#### RECORDS FOR THE EXERCISE
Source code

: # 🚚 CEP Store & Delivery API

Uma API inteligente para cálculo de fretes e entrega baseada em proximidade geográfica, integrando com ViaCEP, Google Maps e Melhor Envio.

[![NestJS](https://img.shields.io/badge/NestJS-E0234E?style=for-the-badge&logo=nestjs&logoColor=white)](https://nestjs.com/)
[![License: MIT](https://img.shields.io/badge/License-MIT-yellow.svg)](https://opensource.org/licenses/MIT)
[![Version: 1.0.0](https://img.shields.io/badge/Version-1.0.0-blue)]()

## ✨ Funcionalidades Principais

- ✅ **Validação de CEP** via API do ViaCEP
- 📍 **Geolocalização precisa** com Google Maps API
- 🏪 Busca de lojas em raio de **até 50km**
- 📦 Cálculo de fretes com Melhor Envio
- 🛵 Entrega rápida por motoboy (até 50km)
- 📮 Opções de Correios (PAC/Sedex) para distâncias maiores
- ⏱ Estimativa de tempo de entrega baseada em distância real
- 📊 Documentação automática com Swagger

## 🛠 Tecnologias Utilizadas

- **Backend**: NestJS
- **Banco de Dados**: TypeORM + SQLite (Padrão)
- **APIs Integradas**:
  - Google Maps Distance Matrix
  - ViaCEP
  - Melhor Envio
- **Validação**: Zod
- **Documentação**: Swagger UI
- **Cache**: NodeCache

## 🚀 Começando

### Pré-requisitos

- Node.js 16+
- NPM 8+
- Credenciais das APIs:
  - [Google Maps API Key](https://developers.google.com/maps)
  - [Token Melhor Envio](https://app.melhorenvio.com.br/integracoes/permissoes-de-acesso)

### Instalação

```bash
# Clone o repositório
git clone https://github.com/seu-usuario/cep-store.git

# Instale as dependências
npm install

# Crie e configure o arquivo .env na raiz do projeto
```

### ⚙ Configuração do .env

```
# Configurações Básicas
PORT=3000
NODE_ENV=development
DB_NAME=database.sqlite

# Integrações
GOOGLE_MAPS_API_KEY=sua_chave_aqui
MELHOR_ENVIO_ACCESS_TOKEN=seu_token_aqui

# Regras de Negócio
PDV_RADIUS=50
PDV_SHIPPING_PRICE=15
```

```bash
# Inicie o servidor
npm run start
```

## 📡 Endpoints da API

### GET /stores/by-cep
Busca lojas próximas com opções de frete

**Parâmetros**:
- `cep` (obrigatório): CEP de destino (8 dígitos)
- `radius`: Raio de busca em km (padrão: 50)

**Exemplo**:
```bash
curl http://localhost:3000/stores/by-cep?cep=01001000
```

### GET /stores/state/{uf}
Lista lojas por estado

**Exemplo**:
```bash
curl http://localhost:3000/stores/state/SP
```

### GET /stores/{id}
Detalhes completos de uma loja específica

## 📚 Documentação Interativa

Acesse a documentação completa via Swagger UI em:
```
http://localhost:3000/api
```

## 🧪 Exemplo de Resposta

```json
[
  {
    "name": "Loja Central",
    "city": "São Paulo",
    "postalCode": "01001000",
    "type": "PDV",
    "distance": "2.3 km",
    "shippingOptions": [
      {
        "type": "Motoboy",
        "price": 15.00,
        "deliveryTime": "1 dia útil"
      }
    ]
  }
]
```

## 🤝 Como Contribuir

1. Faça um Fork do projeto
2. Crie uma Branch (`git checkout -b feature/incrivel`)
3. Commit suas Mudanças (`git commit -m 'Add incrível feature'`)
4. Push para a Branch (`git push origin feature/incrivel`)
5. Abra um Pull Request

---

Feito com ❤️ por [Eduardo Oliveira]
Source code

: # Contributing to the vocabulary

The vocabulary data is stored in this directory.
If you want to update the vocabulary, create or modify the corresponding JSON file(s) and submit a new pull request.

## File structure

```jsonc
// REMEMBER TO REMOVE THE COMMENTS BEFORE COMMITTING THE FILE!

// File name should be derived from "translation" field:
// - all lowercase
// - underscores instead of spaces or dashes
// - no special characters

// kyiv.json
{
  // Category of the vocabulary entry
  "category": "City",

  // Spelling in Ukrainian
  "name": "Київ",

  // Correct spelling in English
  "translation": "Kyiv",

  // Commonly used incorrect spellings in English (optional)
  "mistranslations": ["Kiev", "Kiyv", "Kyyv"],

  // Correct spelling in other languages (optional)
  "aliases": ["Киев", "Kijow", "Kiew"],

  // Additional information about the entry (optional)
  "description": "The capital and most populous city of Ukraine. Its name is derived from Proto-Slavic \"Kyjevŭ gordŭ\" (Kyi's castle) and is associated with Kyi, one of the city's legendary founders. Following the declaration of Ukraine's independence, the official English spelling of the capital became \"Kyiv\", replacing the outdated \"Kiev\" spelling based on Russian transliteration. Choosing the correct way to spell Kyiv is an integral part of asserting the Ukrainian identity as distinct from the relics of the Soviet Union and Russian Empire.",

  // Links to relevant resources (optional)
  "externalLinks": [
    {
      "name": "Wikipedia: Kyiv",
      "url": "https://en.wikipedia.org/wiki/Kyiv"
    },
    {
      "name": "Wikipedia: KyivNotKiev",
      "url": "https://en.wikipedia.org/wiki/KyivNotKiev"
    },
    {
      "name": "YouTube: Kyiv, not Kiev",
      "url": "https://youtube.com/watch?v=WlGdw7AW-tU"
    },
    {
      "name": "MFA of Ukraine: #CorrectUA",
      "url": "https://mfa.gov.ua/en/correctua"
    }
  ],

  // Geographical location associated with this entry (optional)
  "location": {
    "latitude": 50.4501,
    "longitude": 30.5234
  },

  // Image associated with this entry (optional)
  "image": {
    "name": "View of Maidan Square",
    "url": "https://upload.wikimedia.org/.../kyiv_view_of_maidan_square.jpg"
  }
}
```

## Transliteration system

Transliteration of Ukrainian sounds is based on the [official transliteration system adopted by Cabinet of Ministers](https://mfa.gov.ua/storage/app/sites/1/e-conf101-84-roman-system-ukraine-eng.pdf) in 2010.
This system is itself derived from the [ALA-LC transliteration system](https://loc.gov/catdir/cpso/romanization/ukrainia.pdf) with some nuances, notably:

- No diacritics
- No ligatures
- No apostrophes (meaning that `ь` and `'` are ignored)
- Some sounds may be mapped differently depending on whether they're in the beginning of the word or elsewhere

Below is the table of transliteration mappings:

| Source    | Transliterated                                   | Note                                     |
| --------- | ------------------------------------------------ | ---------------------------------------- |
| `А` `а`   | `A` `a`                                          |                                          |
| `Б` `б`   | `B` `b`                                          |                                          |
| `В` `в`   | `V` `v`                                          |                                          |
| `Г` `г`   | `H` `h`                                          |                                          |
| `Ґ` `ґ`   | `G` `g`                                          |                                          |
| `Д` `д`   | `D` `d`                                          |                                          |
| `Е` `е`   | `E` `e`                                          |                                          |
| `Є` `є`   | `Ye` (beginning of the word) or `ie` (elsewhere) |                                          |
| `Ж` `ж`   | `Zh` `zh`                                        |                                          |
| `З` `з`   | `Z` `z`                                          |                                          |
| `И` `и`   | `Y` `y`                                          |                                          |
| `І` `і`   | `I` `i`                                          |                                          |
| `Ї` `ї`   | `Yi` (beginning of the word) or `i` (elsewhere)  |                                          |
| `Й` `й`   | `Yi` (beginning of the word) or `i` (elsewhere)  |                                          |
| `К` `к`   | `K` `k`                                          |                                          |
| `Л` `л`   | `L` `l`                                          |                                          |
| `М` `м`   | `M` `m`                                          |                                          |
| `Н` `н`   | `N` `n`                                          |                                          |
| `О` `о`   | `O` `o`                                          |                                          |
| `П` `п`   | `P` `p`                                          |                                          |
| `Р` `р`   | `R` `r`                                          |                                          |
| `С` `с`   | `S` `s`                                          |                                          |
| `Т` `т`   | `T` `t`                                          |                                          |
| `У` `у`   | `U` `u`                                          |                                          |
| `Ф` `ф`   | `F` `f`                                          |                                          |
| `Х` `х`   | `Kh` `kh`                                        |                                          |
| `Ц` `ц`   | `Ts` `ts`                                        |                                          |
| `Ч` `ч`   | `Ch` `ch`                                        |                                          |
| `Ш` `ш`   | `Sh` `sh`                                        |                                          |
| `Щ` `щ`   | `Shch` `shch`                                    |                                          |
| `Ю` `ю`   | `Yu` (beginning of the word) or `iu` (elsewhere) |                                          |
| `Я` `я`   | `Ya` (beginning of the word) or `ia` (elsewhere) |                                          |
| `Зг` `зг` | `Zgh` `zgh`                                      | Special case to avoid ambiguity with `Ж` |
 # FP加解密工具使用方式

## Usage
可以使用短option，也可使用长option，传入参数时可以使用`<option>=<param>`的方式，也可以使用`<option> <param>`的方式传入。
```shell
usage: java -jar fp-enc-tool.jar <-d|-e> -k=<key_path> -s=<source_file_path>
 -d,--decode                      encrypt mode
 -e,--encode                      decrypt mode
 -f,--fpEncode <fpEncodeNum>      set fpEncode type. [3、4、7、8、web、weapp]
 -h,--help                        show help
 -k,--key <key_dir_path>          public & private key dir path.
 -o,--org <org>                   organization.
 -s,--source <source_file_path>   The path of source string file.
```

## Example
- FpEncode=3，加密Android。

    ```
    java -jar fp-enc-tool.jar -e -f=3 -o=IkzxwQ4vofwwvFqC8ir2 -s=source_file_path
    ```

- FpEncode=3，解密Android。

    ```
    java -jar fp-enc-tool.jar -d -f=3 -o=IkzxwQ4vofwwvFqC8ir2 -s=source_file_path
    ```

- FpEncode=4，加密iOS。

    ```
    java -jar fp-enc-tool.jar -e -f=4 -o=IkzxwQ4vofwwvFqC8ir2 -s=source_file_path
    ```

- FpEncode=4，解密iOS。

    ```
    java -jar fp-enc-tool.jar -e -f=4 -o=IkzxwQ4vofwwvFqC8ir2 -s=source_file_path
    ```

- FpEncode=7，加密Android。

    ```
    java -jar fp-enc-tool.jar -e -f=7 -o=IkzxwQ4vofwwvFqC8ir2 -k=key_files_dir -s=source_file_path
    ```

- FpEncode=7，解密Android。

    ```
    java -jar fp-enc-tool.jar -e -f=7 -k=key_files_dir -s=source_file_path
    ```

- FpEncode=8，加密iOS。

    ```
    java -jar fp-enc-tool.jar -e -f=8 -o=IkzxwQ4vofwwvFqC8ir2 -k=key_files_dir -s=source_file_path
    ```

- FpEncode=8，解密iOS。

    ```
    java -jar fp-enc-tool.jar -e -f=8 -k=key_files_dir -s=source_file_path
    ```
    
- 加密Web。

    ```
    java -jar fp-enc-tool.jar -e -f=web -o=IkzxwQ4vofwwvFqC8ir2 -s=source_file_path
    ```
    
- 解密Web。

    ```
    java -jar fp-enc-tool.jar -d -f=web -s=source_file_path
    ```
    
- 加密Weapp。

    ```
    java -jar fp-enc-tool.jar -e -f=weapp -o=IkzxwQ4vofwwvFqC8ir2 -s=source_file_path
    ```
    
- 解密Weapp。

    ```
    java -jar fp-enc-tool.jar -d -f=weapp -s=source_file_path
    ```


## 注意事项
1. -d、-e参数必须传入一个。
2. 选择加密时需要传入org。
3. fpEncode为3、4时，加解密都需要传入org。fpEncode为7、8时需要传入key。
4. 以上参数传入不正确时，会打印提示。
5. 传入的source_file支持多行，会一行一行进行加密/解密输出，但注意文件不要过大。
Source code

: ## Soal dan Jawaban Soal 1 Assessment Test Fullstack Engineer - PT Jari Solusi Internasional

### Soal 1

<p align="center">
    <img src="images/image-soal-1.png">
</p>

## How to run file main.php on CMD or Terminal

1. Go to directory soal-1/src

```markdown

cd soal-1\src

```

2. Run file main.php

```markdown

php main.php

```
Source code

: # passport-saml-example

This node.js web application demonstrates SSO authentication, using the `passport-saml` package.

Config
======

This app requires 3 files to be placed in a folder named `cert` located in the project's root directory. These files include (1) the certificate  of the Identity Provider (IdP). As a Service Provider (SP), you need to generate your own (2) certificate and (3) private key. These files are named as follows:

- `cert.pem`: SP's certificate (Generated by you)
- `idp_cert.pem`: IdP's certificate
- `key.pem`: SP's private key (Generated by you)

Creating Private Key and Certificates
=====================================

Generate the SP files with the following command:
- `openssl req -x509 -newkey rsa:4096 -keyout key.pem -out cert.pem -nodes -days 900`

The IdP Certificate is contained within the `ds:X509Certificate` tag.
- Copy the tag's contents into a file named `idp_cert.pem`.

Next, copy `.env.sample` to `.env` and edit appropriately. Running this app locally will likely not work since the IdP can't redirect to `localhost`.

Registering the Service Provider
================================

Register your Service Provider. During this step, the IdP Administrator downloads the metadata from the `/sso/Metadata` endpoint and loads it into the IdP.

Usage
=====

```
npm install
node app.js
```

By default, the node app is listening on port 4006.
########
Where a line of the entries contains the word "localhost", copy that line.

curl http://localhost:3000/stores/by-cep?cep=01001000
curl http://localhost:3000/stores/state/SP
http://localhost:3000/api
Next, copy `.env.sample` to `.env` and edit appropriately. Running this app locally will likely not work since the IdP can't redirect to `localhost`.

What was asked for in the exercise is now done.